A ‘Clyde-built’ industrial heat pump capable of delivering affordable, low carbon heating and hot water for 350 households in the Hillpark Drive scheme is to be installed in the city for Glasgow Housing Agency by Star Renewable Energy.
Developed by a joint partnership between, Glasgow Housing Association (GHA), energy consultants WSP Parsons Brinckerhoff, Glasgow-based heat pump manufacturers Star Renewable Energy and Scottish Gas, the new renewable heating technology is now expected to become default solution to providing zero-carbon, low-cost heating for existing social housing stock across the whole country.
The 400kW/h air source heatpump is designed to be installed at an energy centre and connected to a centralised district heating network which will deliver low carbon heat to six buildings plugged into the scheme.
At 8 meters long and 10,000 kilograms in weight, the air source heatpump incorporates in-built control systems to enable remote monitoring and ensure optimum efficiency throughout its life-cycle of 20 years.
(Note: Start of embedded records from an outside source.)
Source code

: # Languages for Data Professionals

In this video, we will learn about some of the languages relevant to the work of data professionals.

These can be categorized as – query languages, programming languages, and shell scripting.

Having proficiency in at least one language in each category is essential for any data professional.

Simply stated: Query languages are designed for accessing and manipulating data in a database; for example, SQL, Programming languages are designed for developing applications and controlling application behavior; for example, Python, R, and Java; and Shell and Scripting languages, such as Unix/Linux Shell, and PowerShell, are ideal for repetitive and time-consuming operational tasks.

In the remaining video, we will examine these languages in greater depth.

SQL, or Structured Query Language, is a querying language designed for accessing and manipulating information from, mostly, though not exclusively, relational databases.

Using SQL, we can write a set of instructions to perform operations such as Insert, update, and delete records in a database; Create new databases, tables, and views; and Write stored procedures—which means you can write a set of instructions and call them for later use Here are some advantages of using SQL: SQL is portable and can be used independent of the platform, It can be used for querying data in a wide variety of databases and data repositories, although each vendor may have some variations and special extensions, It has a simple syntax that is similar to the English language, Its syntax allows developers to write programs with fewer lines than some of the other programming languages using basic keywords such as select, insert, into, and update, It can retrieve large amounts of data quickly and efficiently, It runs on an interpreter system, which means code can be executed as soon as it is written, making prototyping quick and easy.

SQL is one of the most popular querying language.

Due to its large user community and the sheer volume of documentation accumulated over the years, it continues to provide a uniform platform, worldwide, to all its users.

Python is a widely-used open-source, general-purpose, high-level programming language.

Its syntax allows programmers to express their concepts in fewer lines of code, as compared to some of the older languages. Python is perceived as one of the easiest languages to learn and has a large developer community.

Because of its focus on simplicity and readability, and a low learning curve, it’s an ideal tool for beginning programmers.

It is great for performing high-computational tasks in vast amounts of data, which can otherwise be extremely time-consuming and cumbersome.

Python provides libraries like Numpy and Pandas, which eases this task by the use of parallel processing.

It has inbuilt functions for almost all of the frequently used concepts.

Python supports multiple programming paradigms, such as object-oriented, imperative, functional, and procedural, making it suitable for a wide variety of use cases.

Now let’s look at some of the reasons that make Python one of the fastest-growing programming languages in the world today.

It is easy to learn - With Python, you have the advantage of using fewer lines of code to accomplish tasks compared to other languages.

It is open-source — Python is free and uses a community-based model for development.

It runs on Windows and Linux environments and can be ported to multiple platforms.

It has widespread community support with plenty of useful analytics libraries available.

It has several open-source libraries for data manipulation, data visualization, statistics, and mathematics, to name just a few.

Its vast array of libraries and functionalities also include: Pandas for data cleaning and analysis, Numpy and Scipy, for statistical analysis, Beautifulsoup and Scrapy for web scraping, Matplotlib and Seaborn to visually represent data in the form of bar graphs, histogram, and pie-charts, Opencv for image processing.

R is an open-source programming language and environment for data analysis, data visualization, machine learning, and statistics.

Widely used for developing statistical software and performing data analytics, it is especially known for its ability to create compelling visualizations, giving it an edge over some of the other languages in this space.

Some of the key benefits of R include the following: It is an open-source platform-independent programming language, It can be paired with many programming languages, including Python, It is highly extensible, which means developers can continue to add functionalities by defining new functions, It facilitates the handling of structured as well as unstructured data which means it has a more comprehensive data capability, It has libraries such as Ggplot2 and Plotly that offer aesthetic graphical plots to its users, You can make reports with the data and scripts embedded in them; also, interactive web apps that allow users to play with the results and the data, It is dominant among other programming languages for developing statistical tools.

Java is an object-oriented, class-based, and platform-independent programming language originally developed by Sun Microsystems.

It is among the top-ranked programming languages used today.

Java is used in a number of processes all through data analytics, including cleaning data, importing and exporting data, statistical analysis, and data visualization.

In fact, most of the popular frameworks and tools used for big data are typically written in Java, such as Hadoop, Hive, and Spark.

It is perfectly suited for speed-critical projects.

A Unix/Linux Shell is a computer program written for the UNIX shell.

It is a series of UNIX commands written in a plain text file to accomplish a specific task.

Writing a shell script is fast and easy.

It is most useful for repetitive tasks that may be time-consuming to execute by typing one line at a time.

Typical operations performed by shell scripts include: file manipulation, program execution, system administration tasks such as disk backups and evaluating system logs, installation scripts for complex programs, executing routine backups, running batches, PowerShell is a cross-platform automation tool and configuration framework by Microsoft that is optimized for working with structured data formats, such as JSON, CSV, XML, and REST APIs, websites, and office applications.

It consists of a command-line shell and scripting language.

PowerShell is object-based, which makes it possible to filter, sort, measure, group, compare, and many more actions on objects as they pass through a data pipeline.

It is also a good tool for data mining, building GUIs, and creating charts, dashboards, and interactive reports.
With the use of the robust industrial manufacturing components, higher water temperatures of 600C are achieved, allowing for regular radiators to be used.
Air source heatpumps are perfect for the UK’s mild climate as warmth is extracted from the outside air and then boosted up for distribution via a “wet” central heating system to the whole housing community.
This will be the first time an air-source heat-pump installation in Britain will provide central renewable heating for a block of high rise buildings.
Colin Reid, Energy & Sustainability Manager, Glasgow Housing Association, said: “We’re looking to gain fuel poverty alleviation for Hillpark Drive, a social housing estate built in the 1970’s which is currently fitted with electric storage heating.
“Heatpumps weren’t even a factor at the inception of this project as we had never thought it would be possible to work with heat pumps on this scale. GHA has only worked with small, individual heatpumps which we found to be unsuccessful. However, this is a different beast”,
Dave Pearson, Director of Glasgow–based Star Renewable Energy, said; “Many people believe that renewable energy is solely for modern buildings. But our new development demonstrates that this is most certainly not the case.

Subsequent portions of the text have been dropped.